EXERCISE MATERIAL section start

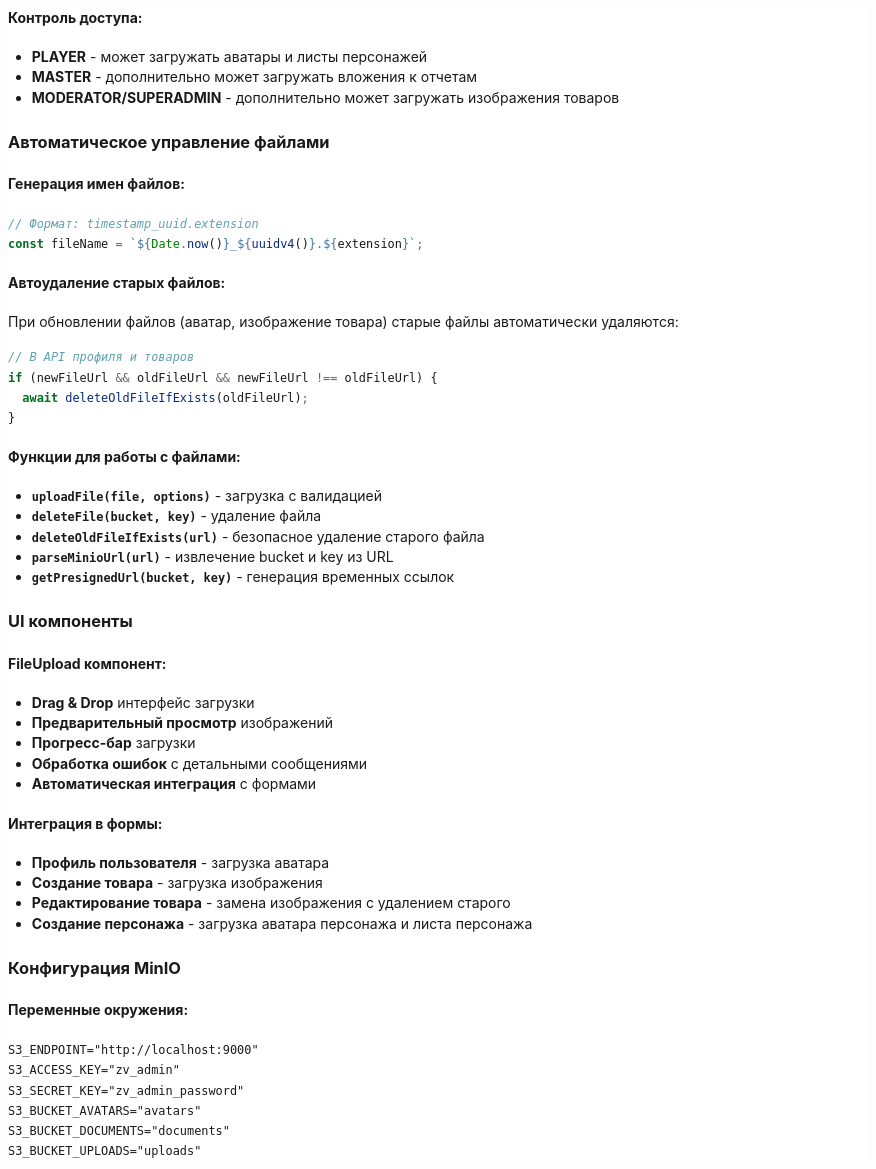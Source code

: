 #### Контроль доступа:
- **PLAYER** - может загружать аватары и листы персонажей
- **MASTER** - дополнительно может загружать вложения к отчетам
- **MODERATOR/SUPERADMIN** - дополнительно может загружать изображения товаров

### Автоматическое управление файлами

#### Генерация имен файлов:
```typescript
// Формат: timestamp_uuid.extension
const fileName = `${Date.now()}_${uuidv4()}.${extension}`;
```

#### Автоудаление старых файлов:
При обновлении файлов (аватар, изображение товара) старые файлы автоматически удаляются:

```typescript
// В API профиля и товаров
if (newFileUrl && oldFileUrl && newFileUrl !== oldFileUrl) {
  await deleteOldFileIfExists(oldFileUrl);
}
```

#### Функции для работы с файлами:
- **`uploadFile(file, options)`** - загрузка с валидацией
- **`deleteFile(bucket, key)`** - удаление файла
- **`deleteOldFileIfExists(url)`** - безопасное удаление старого файла
- **`parseMinioUrl(url)`** - извлечение bucket и key из URL
- **`getPresignedUrl(bucket, key)`** - генерация временных ссылок

### UI компоненты

#### FileUpload компонент:
- **Drag & Drop** интерфейс загрузки
- **Предварительный просмотр** изображений
- **Прогресс-бар** загрузки
- **Обработка ошибок** с детальными сообщениями
- **Автоматическая интеграция** с формами

#### Интеграция в формы:
- **Профиль пользователя** - загрузка аватара
- **Создание товара** - загрузка изображения
- **Редактирование товара** - замена изображения с удалением старого
- **Создание персонажа** - загрузка аватара персонажа и листа персонажа

### Конфигурация MinIO

#### Переменные окружения:
```env
S3_ENDPOINT="http://localhost:9000"
S3_ACCESS_KEY="zv_admin"
S3_SECRET_KEY="zv_admin_password"
S3_BUCKET_AVATARS="avatars"
S3_BUCKET_DOCUMENTS="documents"
S3_BUCKET_UPLOADS="uploads"
```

EXERCISE MATERIAL section end

Using the material above, gather every line that includes "может".

- **PLAYER** - может загружать аватары и листы персонажей
- **MASTER** - дополнительно может загружать вложения к отчетам
- **MODERATOR/SUPERADMIN** - дополнительно может загружать изображения товаров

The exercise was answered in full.